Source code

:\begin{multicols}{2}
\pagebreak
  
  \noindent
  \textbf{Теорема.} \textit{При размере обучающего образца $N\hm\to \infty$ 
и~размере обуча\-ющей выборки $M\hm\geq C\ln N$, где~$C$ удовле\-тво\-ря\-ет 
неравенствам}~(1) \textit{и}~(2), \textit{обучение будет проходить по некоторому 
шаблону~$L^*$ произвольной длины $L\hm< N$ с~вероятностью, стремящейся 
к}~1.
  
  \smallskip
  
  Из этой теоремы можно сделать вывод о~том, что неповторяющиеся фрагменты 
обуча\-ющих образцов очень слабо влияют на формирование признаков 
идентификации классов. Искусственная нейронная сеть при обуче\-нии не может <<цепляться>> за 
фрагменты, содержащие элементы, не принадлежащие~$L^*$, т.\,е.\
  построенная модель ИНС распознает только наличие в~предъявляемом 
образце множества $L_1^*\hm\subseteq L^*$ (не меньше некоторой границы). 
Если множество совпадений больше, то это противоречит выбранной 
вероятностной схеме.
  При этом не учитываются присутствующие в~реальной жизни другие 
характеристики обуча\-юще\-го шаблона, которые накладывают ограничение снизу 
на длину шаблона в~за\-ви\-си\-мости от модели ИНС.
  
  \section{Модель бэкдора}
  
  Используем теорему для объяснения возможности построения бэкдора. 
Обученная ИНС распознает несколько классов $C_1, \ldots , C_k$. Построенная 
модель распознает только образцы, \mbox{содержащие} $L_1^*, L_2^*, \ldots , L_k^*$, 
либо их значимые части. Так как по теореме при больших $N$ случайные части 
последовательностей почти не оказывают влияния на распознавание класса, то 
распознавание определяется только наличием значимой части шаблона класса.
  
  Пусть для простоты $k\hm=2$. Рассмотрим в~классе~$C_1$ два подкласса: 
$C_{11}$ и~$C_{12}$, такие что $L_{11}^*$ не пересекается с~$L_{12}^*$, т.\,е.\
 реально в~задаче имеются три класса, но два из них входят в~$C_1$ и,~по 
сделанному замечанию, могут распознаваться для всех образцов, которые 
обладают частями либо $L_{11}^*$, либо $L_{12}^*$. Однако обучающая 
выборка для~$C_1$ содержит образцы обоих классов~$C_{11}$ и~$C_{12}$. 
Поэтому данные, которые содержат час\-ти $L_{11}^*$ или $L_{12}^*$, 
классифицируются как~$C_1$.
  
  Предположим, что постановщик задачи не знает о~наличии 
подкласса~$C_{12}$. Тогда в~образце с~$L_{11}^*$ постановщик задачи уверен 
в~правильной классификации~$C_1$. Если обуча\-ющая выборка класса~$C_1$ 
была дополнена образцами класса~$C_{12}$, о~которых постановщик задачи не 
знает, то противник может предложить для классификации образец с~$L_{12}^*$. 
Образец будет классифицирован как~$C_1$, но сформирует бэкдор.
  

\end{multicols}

Problem requirements -
Make an exact copy of the whole listing, so that no line is lost.

Exercise response -
Source code

:\begin{multicols}{2}
\pagebreak
  
  \noindent
  \textbf{Теорема.} \textit{При размере обучающего образца $N\hm\to \infty$ 
и~размере обуча\-ющей выборки $M\hm\geq C\ln N$, где~$C$ удовле\-тво\-ря\-ет 
неравенствам}~(1) \textit{и}~(2), \textit{обучение будет проходить по некоторому 
шаблону~$L^*$ произвольной длины $L\hm< N$ с~вероятностью, стремящейся 
к}~1.
  
  \smallskip
  
  Из этой теоремы можно сделать вывод о~том, что неповторяющиеся фрагменты 
обуча\-ющих образцов очень слабо влияют на формирование признаков 
идентификации классов. Искусственная нейронная сеть при обуче\-нии не может <<цепляться>> за 
фрагменты, содержащие элементы, не принадлежащие~$L^*$, т.\,е.\
  построенная модель ИНС распознает только наличие в~предъявляемом 
образце множества $L_1^*\hm\subseteq L^*$ (не меньше некоторой границы). 
Если множество совпадений больше, то это противоречит выбранной 
вероятностной схеме.
  При этом не учитываются присутствующие в~реальной жизни другие 
характеристики обуча\-юще\-го шаблона, которые накладывают ограничение снизу 
на длину шаблона в~за\-ви\-си\-мости от модели ИНС.
  
  \section{Модель бэкдора}
  
  Используем теорему для объяснения возможности построения бэкдора. 
Обученная ИНС распознает несколько классов $C_1, \ldots , C_k$. Построенная 
модель распознает только образцы, \mbox{содержащие} $L_1^*, L_2^*, \ldots , L_k^*$, 
либо их значимые части. Так как по теореме при больших $N$ случайные части 
последовательностей почти не оказывают влияния на распознавание класса, то 
распознавание определяется только наличием значимой части шаблона класса.
  
  Пусть для простоты $k\hm=2$. Рассмотрим в~классе~$C_1$ два подкласса: 
$C_{11}$ и~$C_{12}$, такие что $L_{11}^*$ не пересекается с~$L_{12}^*$, т.\,е.\
 реально в~задаче имеются три класса, но два из них входят в~$C_1$ и,~по 
сделанному замечанию, могут распознаваться для всех образцов, которые 
обладают частями либо $L_{11}^*$, либо $L_{12}^*$. Однако обучающая 
выборка для~$C_1$ содержит образцы обоих классов~$C_{11}$ и~$C_{12}$. 
Поэтому данные, которые содержат час\-ти $L_{11}^*$ или $L_{12}^*$, 
классифицируются как~$C_1$.
  
  Предположим, что постановщик задачи не знает о~наличии 
подкласса~$C_{12}$. Тогда в~образце с~$L_{11}^*$ постановщик задачи уверен 
в~правильной классификации~$C_1$. Если обуча\-ющая выборка класса~$C_1$ 
была дополнена образцами класса~$C_{12}$, о~которых постановщик задачи не 
знает, то противник может предложить для классификации образец с~$L_{12}^*$. 
Образец будет классифицирован как~$C_1$, но сформирует бэкдор.
  

\end{multicols}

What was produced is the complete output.